National Apology: Synod pauses to reflect and repent
During closing devotion tonight General Synod reflected in prayerful silence on our church’s part in failing to protect children in our care.
‘We acknowledge the harm suffered by victims of sexual abuse by pastors, other people in positions of trust, and members of the Lutheran Church of Australia and the synods that preceded it’, delegates confessed.
They repented for ‘failing to always care for and protect children and other vulnerable people’, and for ‘failing to always speak up when they had seen or suspected wrongdoing against those who have no voice’.
The time of reflection and repentance preludes Prime Minister Scott Morrison’s National Apology on 22 October to people who were sexually abused as children in religious and non-religious institutions. The landmark step is an outcome of the Royal Commission into Institutional Responses to Child Sex Abuse. In its final report, delivered to the Governor-General in December last year, the Royal Commission identified the Lutheran Church of Australia among churches which needed to acknowledge past failures to provide children with adequate protection from abuse in their institutions.

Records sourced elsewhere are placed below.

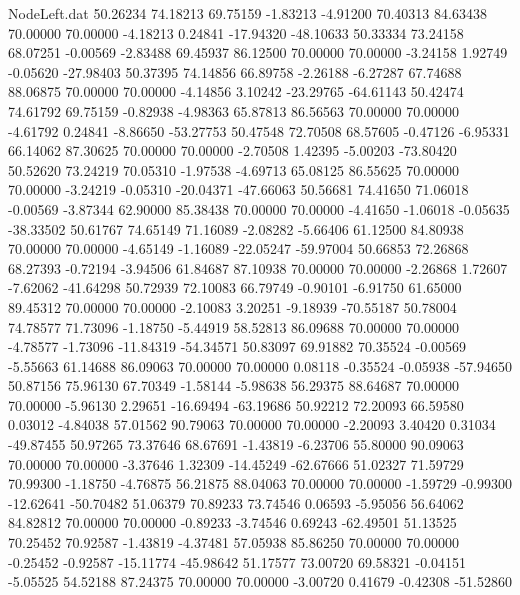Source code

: \begin{filecontents}{NodeLeft.dat}
  50.26234   74.18213   69.75159    -1.83213   -4.91200   70.40313   84.63438   70.00000   70.00000   -4.18213    0.24841  -17.94320  -48.10633
  50.33334   73.24158   68.07251    -0.00569   -2.83488   69.45937   86.12500   70.00000   70.00000   -3.24158    1.92749   -0.05620  -27.98403
  50.37395   74.14856   66.89758    -2.26188   -6.27287   67.74688   88.06875   70.00000   70.00000   -4.14856    3.10242  -23.29765  -64.61143
  50.42474   74.61792   69.75159    -0.82938   -4.98363   65.87813   86.56563   70.00000   70.00000   -4.61792    0.24841   -8.86650  -53.27753
  50.47548   72.70508   68.57605    -0.47126   -6.95331   66.14062   87.30625   70.00000   70.00000   -2.70508    1.42395   -5.00203  -73.80420
  50.52620   73.24219   70.05310    -1.97538   -4.69713   65.08125   86.55625   70.00000   70.00000   -3.24219   -0.05310  -20.04371  -47.66063
  50.56681   74.41650   71.06018    -0.00569   -3.87344   62.90000   85.38438   70.00000   70.00000   -4.41650   -1.06018   -0.05635  -38.33502
  50.61767   74.65149   71.16089    -2.08282   -5.66406   61.12500   84.80938   70.00000   70.00000   -4.65149   -1.16089  -22.05247  -59.97004
  50.66853   72.26868   68.27393    -0.72194   -3.94506   61.84687   87.10938   70.00000   70.00000   -2.26868    1.72607   -7.62062  -41.64298
  50.72939   72.10083   66.79749    -0.90101   -6.91750   61.65000   89.45312   70.00000   70.00000   -2.10083    3.20251   -9.18939  -70.55187
  50.78004   74.78577   71.73096    -1.18750   -5.44919   58.52813   86.09688   70.00000   70.00000   -4.78577   -1.73096  -11.84319  -54.34571
  50.83097   69.91882   70.35524    -0.00569   -5.55663   61.14688   86.09063   70.00000   70.00000    0.08118   -0.35524   -0.05938  -57.94650
  50.87156   75.96130   67.70349    -1.58144   -5.98638   56.29375   88.64687   70.00000   70.00000   -5.96130    2.29651  -16.69494  -63.19686
  50.92212   72.20093   66.59580     0.03012   -4.84038   57.01562   90.79063   70.00000   70.00000   -2.20093    3.40420    0.31034  -49.87455
  50.97265   73.37646   68.67691    -1.43819   -6.23706   55.80000   90.09063   70.00000   70.00000   -3.37646    1.32309  -14.45249  -62.67666
  51.02327   71.59729   70.99300    -1.18750   -4.76875   56.21875   88.04063   70.00000   70.00000   -1.59729   -0.99300  -12.62641  -50.70482
  51.06379   70.89233   73.74546     0.06593   -5.95056   56.64062   84.82812   70.00000   70.00000   -0.89233   -3.74546    0.69243  -62.49501
  51.13525   70.25452   70.92587    -1.43819   -4.37481   57.05938   85.86250   70.00000   70.00000   -0.25452   -0.92587  -15.11774  -45.98642
  51.17577   73.00720   69.58321    -0.04151   -5.05525   54.52188   87.24375   70.00000   70.00000   -3.00720    0.41679   -0.42308  -51.52860

\end{filecontents}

The LCA Commission on Worship is preparing resources for congregations to use in worship services on Sunday 21 October.
Earlier this year the LCA signed on to the Commonwealth Government’s National Redress Scheme for people who have experienced child sexual abuse in institutional settings. The National Redress Scheme will receive complaints and determine appropriate restitution over a 10-year period.
‘The LCA is acknowledging the wrongs done to those who have experienced child sexual abuse in our church, and a commitment to support them’, Bishop Henderson said in a Heartland eNews (27 September). ‘This action is consistent with the commitment made by our General Synod in 2015 to care for and protect children while engaged in church activities.’
Bishop Henderson said that ‘in recent years, through the Professional Standards Department, the LCA has invested significant hard work in an effort to improve our protection mechanisms across the church and its associated institutions’.